_Try it_: Check each line below for "will" and say how many have it, with no other words.

Document images with source code:

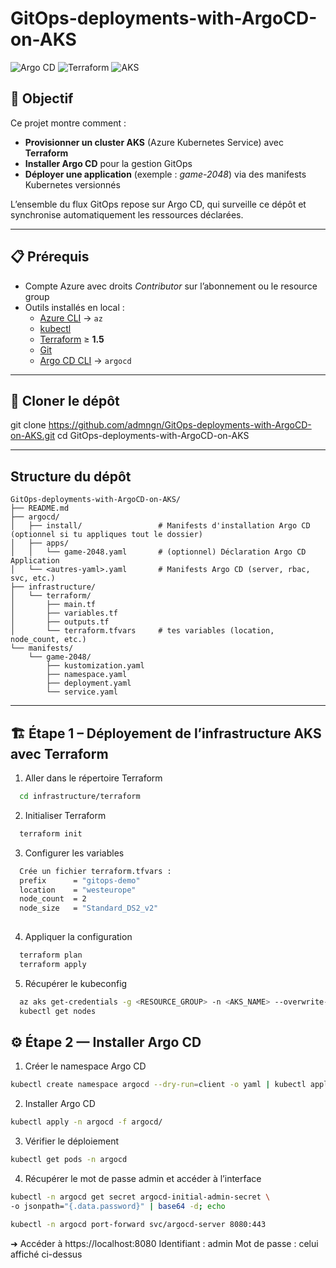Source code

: # GitOps-deployments-with-ArgoCD-on-AKS

![Argo CD](https://img.shields.io/badge/GitOps-Argo%20CD-blue?logo=argo)
![Terraform](https://img.shields.io/badge/IaC-Terraform-purple?logo=terraform)
![AKS](https://img.shields.io/badge/Cloud-Azure%20Kubernetes%20Service-0078D4?logo=microsoft-azure)

## 🚀 Objectif

Ce projet montre comment :
- **Provisionner un cluster AKS** (Azure Kubernetes Service) avec **Terraform**  
- **Installer Argo CD** pour la gestion GitOps  
- **Déployer une application** (exemple : *game-2048*) via des manifests Kubernetes versionnés  

L’ensemble du flux GitOps repose sur Argo CD, qui surveille ce dépôt et synchronise automatiquement les ressources déclarées.

---

## 📋 Prérequis

- Compte Azure avec droits *Contributor* sur l’abonnement ou le resource group
- Outils installés en local :
  - [Azure CLI](https://learn.microsoft.com/cli/azure) → `az`
  - [kubectl](https://kubernetes.io/docs/tasks/tools/)
  - [Terraform](https://developer.hashicorp.com/terraform/downloads) ≥ **1.5**
  - [Git](https://git-scm.com/)
  - [Argo CD CLI](https://argo-cd.readthedocs.io/en/stable/cli_installation/) → `argocd`

---
  
## 🧰 Cloner le dépôt

git clone https://github.com/admngn/GitOps-deployments-with-ArgoCD-on-AKS.git
cd GitOps-deployments-with-ArgoCD-on-AKS

---

## Structure du dépôt
```text
GitOps-deployments-with-ArgoCD-on-AKS/
├── README.md
├── argocd/
│   ├── install/                 # Manifests d'installation Argo CD (optionnel si tu appliques tout le dossier)
│   ├── apps/
│   │   └── game-2048.yaml       # (optionnel) Déclaration Argo CD Application
│   └── <autres-yaml>.yaml       # Manifests Argo CD (server, rbac, svc, etc.)
├── infrastructure/
│   └── terraform/
│       ├── main.tf
│       ├── variables.tf
│       ├── outputs.tf
│       └── terraform.tfvars     # tes variables (location, node_count, etc.)
└── manifests/
    └── game-2048/
        ├── kustomization.yaml
        ├── namespace.yaml
        ├── deployment.yaml
        └── service.yaml
```
---

## 🏗️ Étape 1 – Déployement de l’infrastructure AKS avec Terraform

1. Aller dans le répertoire Terraform
```bash
  cd infrastructure/terraform
```
2. Initialiser Terraform
```bash
  terraform init
```
  
3. Configurer les variables
```bash
  Crée un fichier terraform.tfvars :
  prefix      = "gitops-demo"
  location    = "westeurope"
  node_count  = 2
  node_size   = "Standard_DS2_v2"
  
```
4. Appliquer la configuration
```bash
  terraform plan
  terraform apply
```

5. Récupérer le kubeconfig
```bash
  az aks get-credentials -g <RESOURCE_GROUP> -n <AKS_NAME> --overwrite-existing
  kubectl get nodes
```

## ⚙️ Étape 2 — Installer Argo CD

1. Créer le namespace Argo CD
  ```bash
  kubectl create namespace argocd --dry-run=client -o yaml | kubectl apply -f -
  ```
2. Installer Argo CD
  ```bash
  kubectl apply -n argocd -f argocd/
  ```
3. Vérifier le déploiement
  ```bash
  kubectl get pods -n argocd
  ```
4. Récupérer le mot de passe admin et accéder à l’interface
  ```bash
  kubectl -n argocd get secret argocd-initial-admin-secret \
  -o jsonpath="{.data.password}" | base64 -d; echo
  
  kubectl -n argocd port-forward svc/argocd-server 8080:443
  ```
  
➜ Accéder à https://localhost:8080
Identifiant : admin
Mot de passe : celui affiché ci-dessus
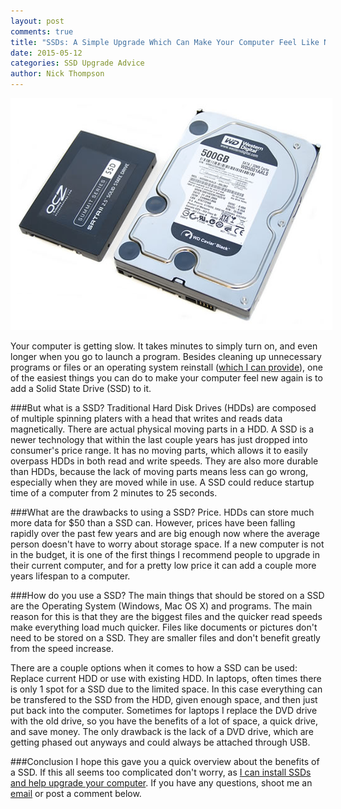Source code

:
 ```yaml
---
layout: post
comments: true
title: "SSDs: A Simple Upgrade Which Can Make Your Computer Feel Like New"
date: 2015-05-12
categories: SSD Upgrade Advice
author: Nick Thompson
---
```

<img src="/assets/images/blog/SSD-vs-HDD.jpg" alt="SSD and HDD" class="img-responsive center-block" style="border:10px solid white">

Your computer is getting slow. It takes minutes to simply turn on, and even longer when you go to launch a program. Besides cleaning up unnecessary programs or files or an operating system reinstall ([which I can provide][help]), one of the easiest things you can do to make your computer feel new again is to add a Solid State Drive (SSD) to it.

###But what is a SSD?
Traditional Hard Disk Drives (HDDs) are composed of multiple spinning platers with a head that writes and reads data magnetically. There are actual physical moving parts in a HDD. A SSD is a newer technology that within the last couple years has just dropped into consumer's price range. It has no moving parts, which allows it to easily overpass HDDs in both read and write speeds. They are also more durable than HDDs, because the lack of moving parts means less can go wrong, especially when they are moved while in use. A SSD could reduce startup time of a computer from 2 minutes to 25 seconds.

###What are the drawbacks to using a SSD?
Price. HDDs can store much more data for $50 than a SSD can. However, prices have been falling rapidly over the past few years and are big enough now where the average person doesn't have to worry about storage space. If a new computer is not in the budget, it is one of the first things I recommend people to upgrade in their current computer, and for a pretty low price it can add a couple more years lifespan to a computer.

###How do you use a SSD?
The main things that should be stored on a SSD are the Operating System (Windows, Mac OS X) and programs. The main reason for this is that they are the biggest files and the quicker read speeds make everything load much quicker. Files like documents or pictures don't need to be stored on a SSD. They are smaller files and don't benefit greatly from the speed increase. 

There are a couple options when it comes to how a SSD can be used: Replace current HDD or use with existing HDD. In laptops, often times there is only 1 spot for a SSD due to the limited space. In this case everything can be transfered to the SSD from the HDD, given enough space, and then just put back into the computer. Sometimes for laptops I replace the DVD drive with the old drive, so you have the benefits of a lot of space, a quick drive, and save money. The only drawback is the lack of a DVD drive, which are getting phased out anyways and could always be attached through USB.

###Conclusion
I hope this gave you a quick overview about the benefits of a SSD. If this all seems too complicated don't worry, as [I can install SSDs and help upgrade your computer][help]. If you have any questions, shoot me an [email][email] or post a comment below.

[help]: /help/
[email]: mailto:help@nickthompson.guru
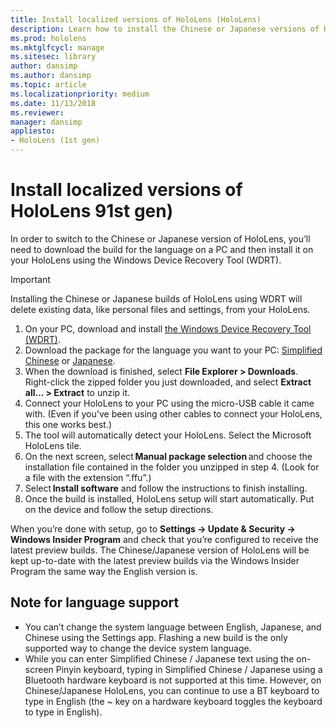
 ```yaml
---
title: Install localized versions of HoloLens (HoloLens)
description: Learn how to install the Chinese or Japanese versions of HoloLens
ms.prod: hololens
ms.mktglfcycl: manage
ms.sitesec: library
author: dansimp
ms.author: dansimp
ms.topic: article
ms.localizationpriority: medium
ms.date: 11/13/2018
ms.reviewer: 
manager: dansimp
appliesto:
- HoloLens (1st gen)
---
```


# Install localized versions of HoloLens 91st gen)

In order to switch to the Chinese or Japanese version of HoloLens, you’ll need to download the build for the language on a PC and then install it on your HoloLens using the Windows Device Recovery Tool (WDRT).

>[!IMPORTANT]
>Installing the Chinese or Japanese builds of HoloLens using WDRT will delete existing data, like personal files and settings, from your HoloLens. 

1. On your PC, download and install [the Windows Device Recovery Tool (WDRT)](https://support.microsoft.com/help/12379).
1. Download the package for the language you want to your PC:  [Simplified Chinese](https://aka.ms/hololensdownload-ch) or [Japanese](https://aka.ms/hololensdownload-jp).
1. When the download is finished, select **File Explorer > Downloads**. Right-click the zipped folder you just downloaded, and select **Extract all... > Extract** to unzip it.
1. Connect your HoloLens to your PC using the micro-USB cable it came with. (Even if you've been using other cables to connect your HoloLens, this one works best.)
1. The tool will automatically detect your HoloLens. Select the Microsoft HoloLens tile.
1. On the next screen, select **Manual package selection** and choose the installation file contained in the folder you unzipped in step 4. (Look for a file with the extension “.ffu”.) 
1. Select **Install software** and follow the instructions to finish installing. 
1. Once the build is installed, HoloLens setup will start automatically. Put on the device and follow the setup directions. 

When you’re done with setup, go to **Settings -> Update & Security -> Windows Insider Program** and check that you’re configured to receive the latest preview builds.  The Chinese/Japanese version of HoloLens will be kept up-to-date with the latest preview builds via the Windows Insider Program the same way the English version is.

## Note for language support

- You can’t change the system language between English, Japanese, and Chinese using the Settings app. Flashing a new build is the only supported way to change the device system language.
- While you can enter Simplified Chinese / Japanese text using the on-screen Pinyin keyboard, typing in Simplified Chinese / Japanese using a Bluetooth hardware keyboard is not supported at this time.  However, on Chinese/Japanese HoloLens, you can continue to use a BT keyboard to type in English (the ~ key on a hardware keyboard toggles the keyboard to type in English).
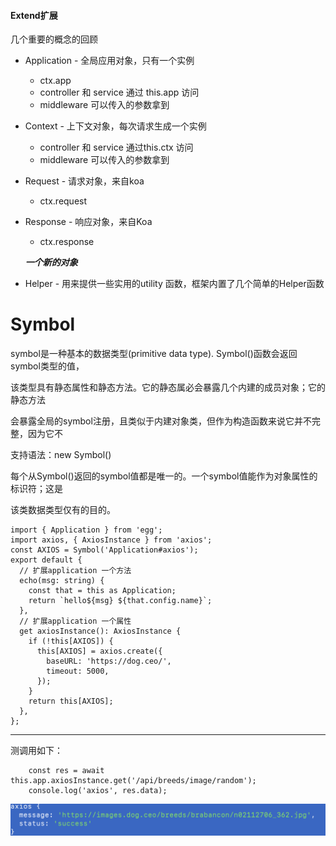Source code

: #### Extend扩展

几个重要的概念的回顾

* Application - 全局应用对象，只有一个实例

  * ctx.app
  * controller 和 service 通过 this.app 访问
  * middleware 可以传入的参数拿到
* Context - 上下文对象，每次请求生成一个实例

  * controller 和 service 通过this.ctx 访问
  * middleware 可以传入的参数拿到
* Request - 请求对象，来自koa

  * ctx.request
* Response - 响应对象，来自Koa

  * ctx.response

  ***一个新的对象***
* Helper - 用来提供一些实用的utility 函数，框架内置了几个简单的Helper函数

# Symbol

symbol是一种基本的数据类型(primitive data type). Symbol()函数会返回symbol类型的值，

该类型具有静态属性和静态方法。它的静态属必会暴露几个内建的成员对象；它的静态方法

会暴露全局的symbol注册，且类似于内建对象类，但作为构造函数来说它并不完整，因为它不

支持语法：new Symbol()

每个从Symbol()返回的symbol值都是唯一的。一个symbol值能作为对象属性的标识符；这是

该类数据类型仅有的目的。

```
import { Application } from 'egg';
import axios, { AxiosInstance } from 'axios';
const AXIOS = Symbol('Application#axios');
export default {
  // 扩展application 一个方法
  echo(msg: string) {
    const that = this as Application;
    return `hello${msg} ${that.config.name}`;
  },
  // 扩展application 一个属性
  get axiosInstance(): AxiosInstance {
    if (!this[AXIOS]) {
      this[AXIOS] = axios.create({
        baseURL: 'https://dog.ceo/',
        timeout: 5000,
      });
    }
    return this[AXIOS];
  },
};
```

---



测调用如下：

```
    const res = await this.app.axiosInstance.get('/api/breeds/image/random');
    console.log('axios', res.data);
```

![1664991811268](image/4-6Extend扩展第二部分/1664991811268.png)
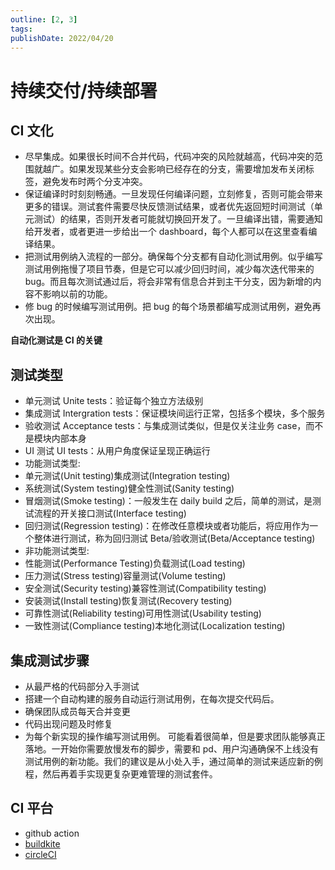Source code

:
 ```yaml
---
outline: [2, 3]
tags: 
publishDate: 2022/04/20
---
```


# 持续交付/持续部署


## CI 文化

- 尽早集成。如果很长时间不合并代码，代码冲突的风险就越高，代码冲突的范围就越广。如果发现某些分支会影响已经存在的分支，需要增加发布关闭标签，避免发布时两个分支冲突。
- 保证编译时时刻刻畅通。一旦发现任何编译问题，立刻修复，否则可能会带来更多的错误。测试套件需要尽快反馈测试结果，或者优先返回短时间测试（单元测试）的结果，否则开发者可能就切换回开发了。一旦编译出错，需要通知给开发者，或者更进一步给出一个 dashboard，每个人都可以在这里查看编译结果。
- 把测试用例纳入流程的一部分。确保每个分支都有自动化测试用例。似乎编写测试用例拖慢了项目节奏，但是它可以减少回归时间，减少每次迭代带来的 bug。而且每次测试通过后，将会非常有信息合并到主干分支，因为新增的内容不影响以前的功能。
- 修 bug 的时候编写测试用例。把 bug 的每个场景都编写成测试用例，避免再次出现。

**自动化测试是 CI 的关键**

## 测试类型

- 单元测试 Unite tests：验证每个独立方法级别
- 集成测试 Intergration tests：保证模块间运行正常，包括多个模块，多个服务
- 验收测试 Acceptance tests：与集成测试类似，但是仅关注业务 case，而不是模块内部本身
- UI 测试 UI tests：从用户角度保证呈现正确运行
- 功能测试类型:
- 单元测试(Unit testing)集成测试(Integration testing)
- 系统测试(System testing)健全性测试(Sanity testing)
- 冒烟测试(Smoke testing)：一般发生在 daily build 之后，简单的测试，是测试流程的开关接口测试(Interface testing)
- 回归测试(Regression testing)：在修改任意模块或者功能后，将应用作为一个整体进行测试，称为回归测试 Beta/验收测试(Beta/Acceptance testing)
- 非功能测试类型:
- 性能测试(Performance Testing)负载测试(Load testing)
- 压力测试(Stress testing)容量测试(Volume testing)
- 安全测试(Security testing)兼容性测试(Compatibility testing)
- 安装测试(Install testing)恢复测试(Recovery testing)
- 可靠性测试(Reliability testing)可用性测试(Usability testing)
- 一致性测试(Compliance testing)本地化测试(Localization testing)


## 集成测试步骤

- 从最严格的代码部分入手测试
- 搭建一个自动构建的服务自动运行测试用例，在每次提交代码后。
- 确保团队成员每天合并变更
- 代码出现问题及时修复
- 为每个新实现的操作编写测试用例。 可能看着很简单，但是要求团队能够真正落地。一开始你需要放慢发布的脚步，需要和 pd、用户沟通确保不上线没有测试用例的新功能。我们的建议是从小处入手，通过简单的测试来适应新的例程，然后再着手实现更复杂更难管理的测试套件。

## CI 平台

- github action
- [buildkite](https://buildkite.com/pricing)
- [circleCI](https://circleci.com/)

_Solved exercise_: 4